私はサンドイッチを咀嚼しながら考えた。もぐもぐ。
私の中ではさっきの言葉で中村がすでに友達リストから外れておりあまり会いたくなかったが、なにもかもを取り上げてしまうと、もっと人格が分裂していってしまいそうだ。
「また朝、中山神社に来なさい。気が向けば会ってあげる。ただし、あおいちゃん本人はこの会話の記憶がないから、キョトンとされたらあきらめてね」
「はい。ありがとうございます」
「サンドイッチ、食べきれないや。一個食べる?」
「はい。ありがとうございます」
私はサンドイッチの最後の一切れを中村に渡し、コーヒーを飲み干すと店を出た。中村は私が席を立つとようやくコーヒーに手を伸ばした。
***
店を出て駅に向かうと、なずなが待っていた。なんともう、制服に……セーラー服に着替えていた。
「女神様、おつかれ様でした」
「もう…、傍に居たなら来てくれも良かったんじゃない? なずなは本物の女神様なんだから」
「あれは入れないでしょ。さすが蒼くんって感じ」
「だから私は今は、蒼です」
「ところであおいちゃん、このまま電車で帰ると学校遅刻するよ。部屋まで送ってあげる」
なずなは私に背中をむけてしゃがみ込み、背中に乗るよう促した。
うそ、おんぶ?
神様だったら、この場でドロンと消えて別の場所にドロンと現れるぐらいできるんじゃ……。
「そんな非現実的ことできないって」
というと、なずなは私をおぶって走り出し、駅に隣接する民家の屋根へジャンプした。こっちは非現実的じゃないんかい。
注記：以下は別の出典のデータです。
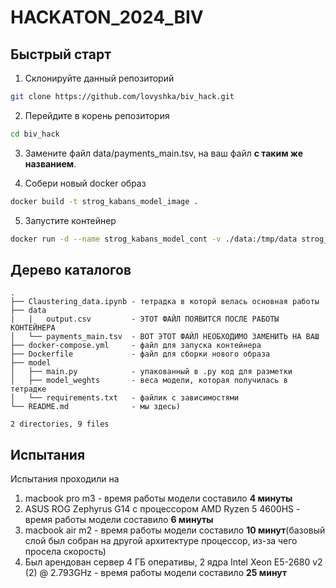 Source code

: # HACKATON_2024_BIV

## Быстрый старт

1) Склонируйте данный репозиторий

``` bash
git clone https://github.com/lovyshka/biv_hack.git
```

2) Перейдите в корень репозитория

``` bash
cd biv_hack
```

3) Замените файл data/payments_main.tsv, на ваш файл **с таким же названием**.


4) Собери новый docker образ 

``` bash
docker build -t strog_kabans_model_image . 
```

5) Запустите контейнер

``` bash
docker run -d --name strog_kabans_model_cont -v ./data:/tmp/data strog_kabans_model_image
```


## Дерево каталогов

```
.
├── Claustering_data.ipynb - тетрадка в которй велась основная работы 
├── data
|   |   output.csv         - ЭТОТ ФАЙЛ ПОЯВИТСЯ ПОСЛЕ РАБОТЫ КОНТЕЙНЕРА
│   └── payments_main.tsv  - ВОТ ЭТОТ ФАЙЛ НЕОБХОДИМО ЗАМЕНИТЬ НА ВАШ
├── docker-compose.yml     - файл для запуска контейнера
├── Dockerfile             - файл для сборки нового образа
├── model
│   ├── main.py            - упакованный в .py код для разметки
│   ├── model_weghts       - веса модели, которая получилась в тетрадке
│   └── requirements.txt   - файлик с зависимостями
└── README.md              - мы здесь)

2 directories, 9 files
```

## Испытания
Испытания проходили на 
1) macbook pro m3 - время работы модели составило **4 минуты**
2) ASUS ROG Zephyrus G14 с процессором AMD Ryzen 5 4600HS  -  время работы модели составило **6 минуты**
3) macbook air m2 - время работы модели составило  **10 минут**(базовый слой был собран на другой архитектуре процессор, из-за чего просела скорость)
4) Был арендован сервер 4 ГБ оперативы, 2 ядра  Intel Xeon E5-2680 v2 (2) @ 2.793GHz  - время работы модели составило  **25 минут**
なずなは、屋根から屋根へ、時には大通りを挟んで数十メートルの大ジャンプを繰り出した。こっちはなずなの細い体しかつかまる所がないのである。怖いなんでもんじゃなかった。ひぃ。
悪いとは思ったが、なずなの胸の前で腕を交差し、両肩をがっしり掴ませてもらった。なずなが跳ねるたびになずなの長い髪が遠慮なく私の顔にバサバサ当たった。いい香りがした。たぶん、野獣のものとは異なる、何か気持ちが落ち着く香り。
***
岩倉蒼に戻る間、部屋の外で待ってもらうのは悪いので、なすなには部屋の中で待ってもらった。
「あのー、いちおうあたしも女子なんだけど。蒼くん良く目の前で着替えられるね」
「どうせどこに居てもなずなには丸見えだろ。意味ないじゃん」
「ぶー」
この神様、なにを考えていらっしゃるのやら。
「中村くんのご両親ね、中村くんがあまりにも出来るんで、どんどん目標を上げていっちゃったみたい」
俺が制服に着替えている間、なずなはひたすら喋っていた。俺が長い時間、タカノリを……中村の第二人格を引き出していたので、かなり深くまで心象風景が見えたのだそうだ。
「中村くんにしてみれば、べつに私立中学に行きたい訳じゃなく、単にお母さんの喜ぶ顔が見たかっただけなのに、模試を受けるたび、今度こそ喜んでくれるだろう、今度こそ喜んでくれるだろう、と思っても、全然喜んでくれない。それどころか、もっとがんばれ、もっと出来る筈だ、と、どんどんゴールを先延ばしにされちゃう」
「で、入試直前に中村くん、切れちゃったみたい。こう、ぷっつんと」
なずなはカニのゼスチャーをしていた。
「そうしたら今度はご両親の方が狂っちゃった。今までの私達の苦労は何だったんだって。努力してたのは中村くんの方なのにね」
「大好きなお母さんがあまりにも中村くんをイジメるんで、中村くんはこのイジメられてるヤツは俺じゃない、タカノリっていう別のヤツだと思うことにした……」
「反省してる?」
俺は女物の服を「岩倉不動産、備品」と書いた衣装ケースにしまいながらなずなに聞いてみた。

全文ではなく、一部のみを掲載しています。